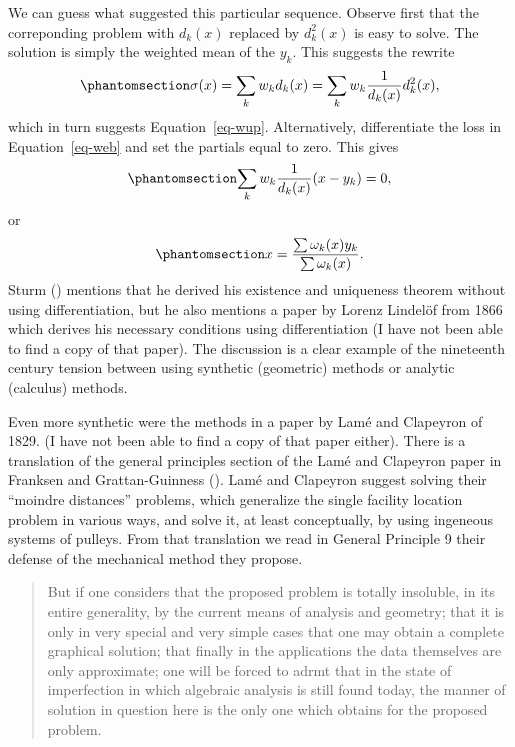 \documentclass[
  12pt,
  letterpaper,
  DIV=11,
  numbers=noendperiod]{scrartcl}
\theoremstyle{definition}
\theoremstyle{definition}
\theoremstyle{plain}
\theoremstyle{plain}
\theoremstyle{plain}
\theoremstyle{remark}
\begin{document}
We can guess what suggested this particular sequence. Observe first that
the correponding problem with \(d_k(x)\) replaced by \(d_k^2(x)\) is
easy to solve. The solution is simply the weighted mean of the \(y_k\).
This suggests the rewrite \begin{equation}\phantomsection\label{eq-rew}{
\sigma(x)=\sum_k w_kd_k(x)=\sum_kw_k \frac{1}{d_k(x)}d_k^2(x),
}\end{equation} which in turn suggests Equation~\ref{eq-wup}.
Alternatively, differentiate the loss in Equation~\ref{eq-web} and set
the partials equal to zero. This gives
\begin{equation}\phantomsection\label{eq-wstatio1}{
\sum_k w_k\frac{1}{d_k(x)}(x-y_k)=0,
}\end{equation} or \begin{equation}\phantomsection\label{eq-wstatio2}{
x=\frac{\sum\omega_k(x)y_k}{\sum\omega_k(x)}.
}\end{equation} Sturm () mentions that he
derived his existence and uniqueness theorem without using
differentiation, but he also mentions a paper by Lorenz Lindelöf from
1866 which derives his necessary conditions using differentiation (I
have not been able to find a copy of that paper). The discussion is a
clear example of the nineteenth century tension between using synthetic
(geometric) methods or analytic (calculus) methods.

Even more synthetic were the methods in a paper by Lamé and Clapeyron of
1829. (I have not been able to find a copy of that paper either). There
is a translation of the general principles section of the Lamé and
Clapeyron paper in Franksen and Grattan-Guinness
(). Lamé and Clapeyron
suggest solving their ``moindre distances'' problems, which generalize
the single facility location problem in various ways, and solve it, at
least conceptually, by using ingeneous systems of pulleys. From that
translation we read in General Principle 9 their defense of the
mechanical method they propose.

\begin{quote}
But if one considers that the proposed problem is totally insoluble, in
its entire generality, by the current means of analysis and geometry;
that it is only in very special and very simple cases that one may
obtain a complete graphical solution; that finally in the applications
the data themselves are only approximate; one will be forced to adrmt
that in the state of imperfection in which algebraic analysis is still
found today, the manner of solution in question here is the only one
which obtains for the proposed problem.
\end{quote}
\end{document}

——————

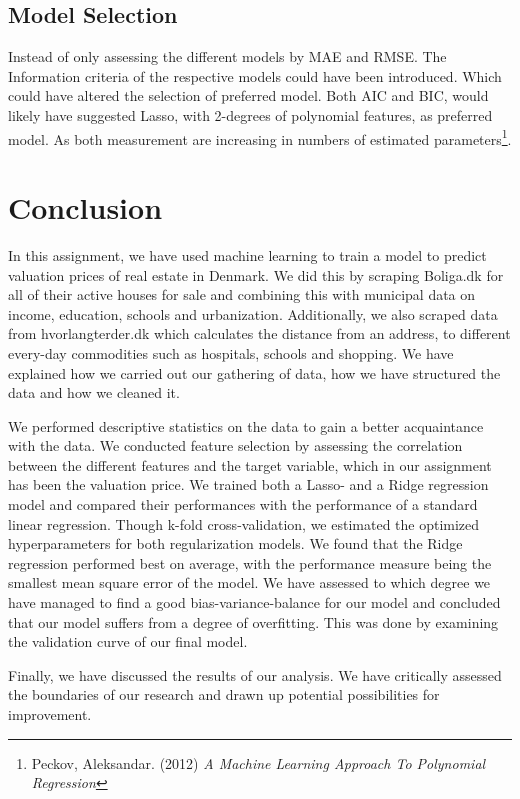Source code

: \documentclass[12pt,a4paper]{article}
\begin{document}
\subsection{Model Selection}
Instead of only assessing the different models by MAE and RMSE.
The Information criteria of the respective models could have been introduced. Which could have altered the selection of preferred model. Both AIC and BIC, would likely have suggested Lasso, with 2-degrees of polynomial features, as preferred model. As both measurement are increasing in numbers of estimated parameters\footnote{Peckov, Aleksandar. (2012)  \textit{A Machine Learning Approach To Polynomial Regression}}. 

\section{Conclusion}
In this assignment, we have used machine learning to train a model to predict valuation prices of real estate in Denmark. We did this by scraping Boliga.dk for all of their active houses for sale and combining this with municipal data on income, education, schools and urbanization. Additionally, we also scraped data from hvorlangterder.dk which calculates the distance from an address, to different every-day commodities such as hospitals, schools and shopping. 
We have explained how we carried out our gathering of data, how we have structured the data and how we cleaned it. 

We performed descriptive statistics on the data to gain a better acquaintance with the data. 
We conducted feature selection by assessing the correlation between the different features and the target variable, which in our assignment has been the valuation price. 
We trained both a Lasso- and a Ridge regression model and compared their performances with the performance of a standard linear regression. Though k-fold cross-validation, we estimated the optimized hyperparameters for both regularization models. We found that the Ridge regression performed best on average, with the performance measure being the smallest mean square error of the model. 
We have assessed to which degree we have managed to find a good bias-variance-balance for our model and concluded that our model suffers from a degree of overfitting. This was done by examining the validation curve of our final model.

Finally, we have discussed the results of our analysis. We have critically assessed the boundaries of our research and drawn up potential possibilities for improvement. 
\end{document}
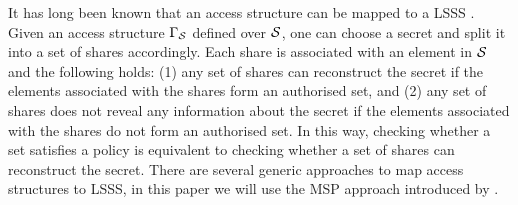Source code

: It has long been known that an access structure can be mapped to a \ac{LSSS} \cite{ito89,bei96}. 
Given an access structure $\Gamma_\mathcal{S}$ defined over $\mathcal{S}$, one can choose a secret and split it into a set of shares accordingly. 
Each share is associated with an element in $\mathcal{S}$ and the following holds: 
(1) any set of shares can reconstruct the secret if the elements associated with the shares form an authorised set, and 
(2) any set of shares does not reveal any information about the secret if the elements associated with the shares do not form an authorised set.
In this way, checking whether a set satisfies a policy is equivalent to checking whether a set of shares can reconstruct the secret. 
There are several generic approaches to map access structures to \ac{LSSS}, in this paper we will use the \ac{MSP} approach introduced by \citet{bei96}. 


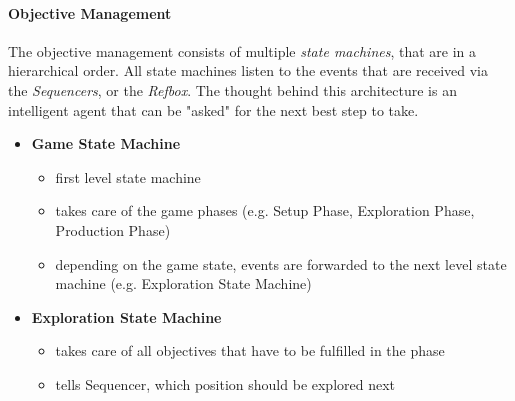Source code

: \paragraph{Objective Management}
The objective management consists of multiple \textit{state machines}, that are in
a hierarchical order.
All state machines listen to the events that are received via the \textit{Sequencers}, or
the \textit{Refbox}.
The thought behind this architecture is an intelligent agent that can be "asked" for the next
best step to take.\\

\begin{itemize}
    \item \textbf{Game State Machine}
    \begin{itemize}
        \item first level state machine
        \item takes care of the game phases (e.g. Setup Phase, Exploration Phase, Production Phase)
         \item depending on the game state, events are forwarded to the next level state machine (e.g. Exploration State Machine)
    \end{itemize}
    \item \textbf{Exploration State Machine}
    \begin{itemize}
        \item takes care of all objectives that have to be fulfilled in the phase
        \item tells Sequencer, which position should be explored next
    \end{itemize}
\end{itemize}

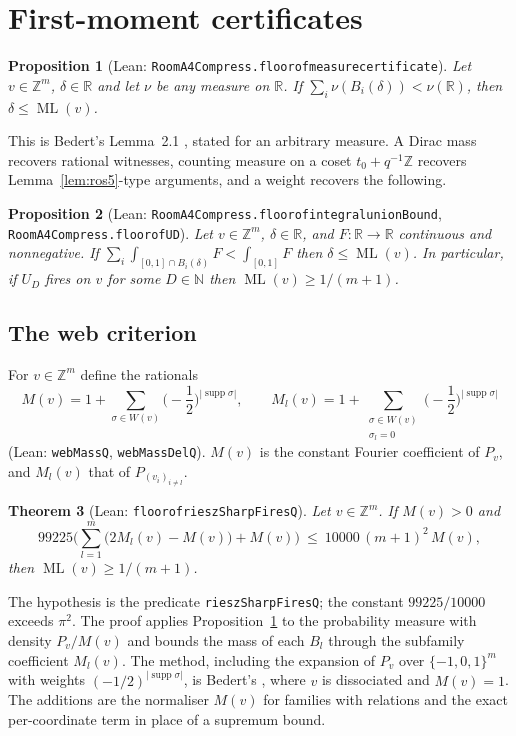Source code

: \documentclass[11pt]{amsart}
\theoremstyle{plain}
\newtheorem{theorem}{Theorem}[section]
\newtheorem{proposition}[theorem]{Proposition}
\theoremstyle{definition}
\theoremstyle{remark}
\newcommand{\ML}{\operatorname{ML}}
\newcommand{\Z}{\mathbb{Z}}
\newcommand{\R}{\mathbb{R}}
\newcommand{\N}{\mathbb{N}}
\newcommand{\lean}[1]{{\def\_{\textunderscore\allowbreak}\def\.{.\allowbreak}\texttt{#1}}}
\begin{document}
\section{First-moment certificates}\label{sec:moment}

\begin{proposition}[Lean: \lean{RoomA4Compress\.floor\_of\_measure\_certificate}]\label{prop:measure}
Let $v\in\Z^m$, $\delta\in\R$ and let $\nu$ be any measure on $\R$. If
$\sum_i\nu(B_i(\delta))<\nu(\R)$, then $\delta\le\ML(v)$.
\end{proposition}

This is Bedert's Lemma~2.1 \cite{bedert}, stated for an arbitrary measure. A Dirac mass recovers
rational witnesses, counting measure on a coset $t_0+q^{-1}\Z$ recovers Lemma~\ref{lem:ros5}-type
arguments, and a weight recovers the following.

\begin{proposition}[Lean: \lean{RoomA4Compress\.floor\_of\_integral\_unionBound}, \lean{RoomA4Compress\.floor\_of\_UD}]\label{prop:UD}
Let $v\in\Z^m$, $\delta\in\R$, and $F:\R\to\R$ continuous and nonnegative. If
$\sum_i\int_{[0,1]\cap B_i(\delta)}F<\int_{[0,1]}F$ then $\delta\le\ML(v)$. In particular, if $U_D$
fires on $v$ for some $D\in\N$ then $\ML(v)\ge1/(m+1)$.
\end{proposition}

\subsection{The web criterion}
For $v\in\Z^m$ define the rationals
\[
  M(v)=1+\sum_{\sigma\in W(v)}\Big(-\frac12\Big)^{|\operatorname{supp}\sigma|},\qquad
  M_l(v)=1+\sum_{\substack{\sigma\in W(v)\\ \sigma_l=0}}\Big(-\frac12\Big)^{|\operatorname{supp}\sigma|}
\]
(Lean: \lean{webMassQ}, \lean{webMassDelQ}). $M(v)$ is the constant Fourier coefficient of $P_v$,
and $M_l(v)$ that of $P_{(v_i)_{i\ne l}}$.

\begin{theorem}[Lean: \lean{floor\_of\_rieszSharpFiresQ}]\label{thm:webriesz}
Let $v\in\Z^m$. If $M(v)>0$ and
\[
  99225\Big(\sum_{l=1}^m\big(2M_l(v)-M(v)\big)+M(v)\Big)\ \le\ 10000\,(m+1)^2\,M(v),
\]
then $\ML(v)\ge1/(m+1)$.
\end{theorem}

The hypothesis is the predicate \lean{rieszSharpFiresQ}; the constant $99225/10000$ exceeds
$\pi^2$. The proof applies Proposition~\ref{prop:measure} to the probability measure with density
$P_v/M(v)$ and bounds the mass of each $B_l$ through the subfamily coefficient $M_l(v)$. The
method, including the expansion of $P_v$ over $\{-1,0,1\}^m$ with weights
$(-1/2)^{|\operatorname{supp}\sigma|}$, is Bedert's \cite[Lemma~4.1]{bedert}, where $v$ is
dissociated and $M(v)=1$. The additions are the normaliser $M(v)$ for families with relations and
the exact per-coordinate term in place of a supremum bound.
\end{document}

——————

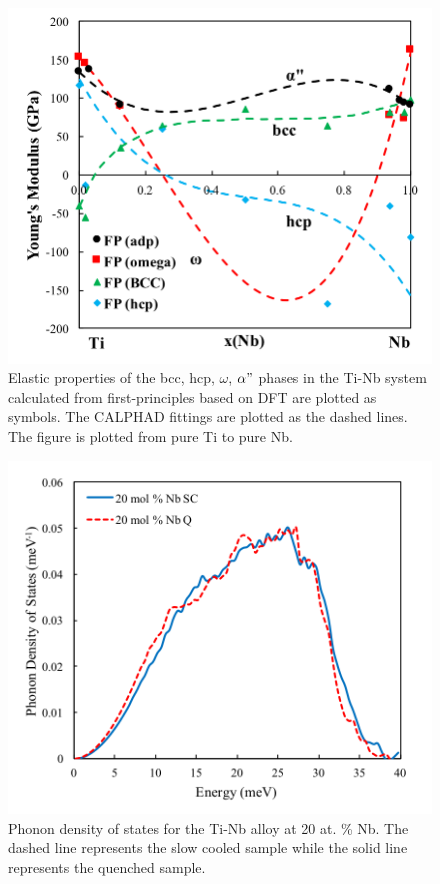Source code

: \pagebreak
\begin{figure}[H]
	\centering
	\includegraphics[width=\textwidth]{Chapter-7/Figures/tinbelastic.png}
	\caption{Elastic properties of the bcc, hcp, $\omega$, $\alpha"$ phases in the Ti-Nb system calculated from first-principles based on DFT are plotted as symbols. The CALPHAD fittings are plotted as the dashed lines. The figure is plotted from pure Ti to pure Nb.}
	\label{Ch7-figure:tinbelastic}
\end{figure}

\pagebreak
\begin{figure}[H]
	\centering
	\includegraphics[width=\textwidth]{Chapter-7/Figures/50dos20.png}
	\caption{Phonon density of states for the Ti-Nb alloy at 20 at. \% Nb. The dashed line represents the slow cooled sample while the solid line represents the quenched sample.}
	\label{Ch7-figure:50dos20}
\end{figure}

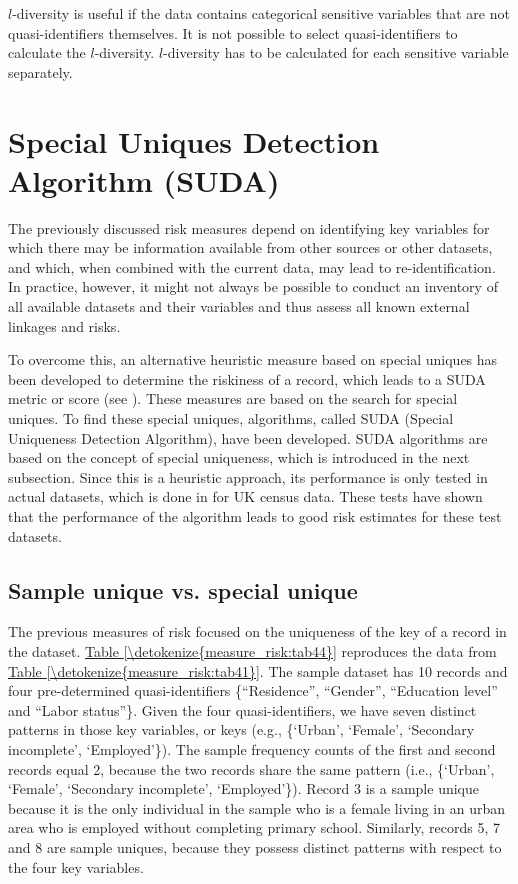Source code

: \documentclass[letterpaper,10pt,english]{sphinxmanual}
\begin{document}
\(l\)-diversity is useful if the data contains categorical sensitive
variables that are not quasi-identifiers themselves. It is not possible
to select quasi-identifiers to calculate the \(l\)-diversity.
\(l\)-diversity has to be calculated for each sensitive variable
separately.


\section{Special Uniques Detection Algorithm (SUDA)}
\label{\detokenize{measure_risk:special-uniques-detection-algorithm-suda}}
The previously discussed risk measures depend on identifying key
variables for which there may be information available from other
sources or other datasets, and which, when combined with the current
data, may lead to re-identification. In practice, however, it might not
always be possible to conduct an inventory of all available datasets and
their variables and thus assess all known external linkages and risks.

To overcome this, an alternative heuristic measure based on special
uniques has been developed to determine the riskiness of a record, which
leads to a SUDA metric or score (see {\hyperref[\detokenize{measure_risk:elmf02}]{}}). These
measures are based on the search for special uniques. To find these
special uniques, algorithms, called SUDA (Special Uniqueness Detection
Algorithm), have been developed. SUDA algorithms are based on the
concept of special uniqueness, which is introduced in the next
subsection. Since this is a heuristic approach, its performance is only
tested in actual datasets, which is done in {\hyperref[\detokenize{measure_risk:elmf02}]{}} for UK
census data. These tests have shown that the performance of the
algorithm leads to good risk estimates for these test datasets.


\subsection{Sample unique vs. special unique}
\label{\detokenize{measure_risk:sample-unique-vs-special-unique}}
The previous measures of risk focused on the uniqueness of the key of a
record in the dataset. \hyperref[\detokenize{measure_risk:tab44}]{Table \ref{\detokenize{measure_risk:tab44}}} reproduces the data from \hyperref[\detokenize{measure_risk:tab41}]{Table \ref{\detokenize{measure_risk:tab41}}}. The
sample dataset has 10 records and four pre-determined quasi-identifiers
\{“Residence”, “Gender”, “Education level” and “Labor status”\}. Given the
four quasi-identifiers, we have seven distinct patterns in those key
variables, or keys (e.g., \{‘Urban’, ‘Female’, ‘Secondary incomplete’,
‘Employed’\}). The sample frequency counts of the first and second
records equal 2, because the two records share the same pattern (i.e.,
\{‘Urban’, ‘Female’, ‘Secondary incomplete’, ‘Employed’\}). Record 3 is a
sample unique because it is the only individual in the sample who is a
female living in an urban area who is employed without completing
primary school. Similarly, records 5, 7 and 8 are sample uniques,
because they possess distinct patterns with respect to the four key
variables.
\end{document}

——————

== WHAT YOU WILL DO ==
This task asks for the number of lines above that include the string "numbers". Respond with that number only.

== EXERCISE RESPONSE ==
2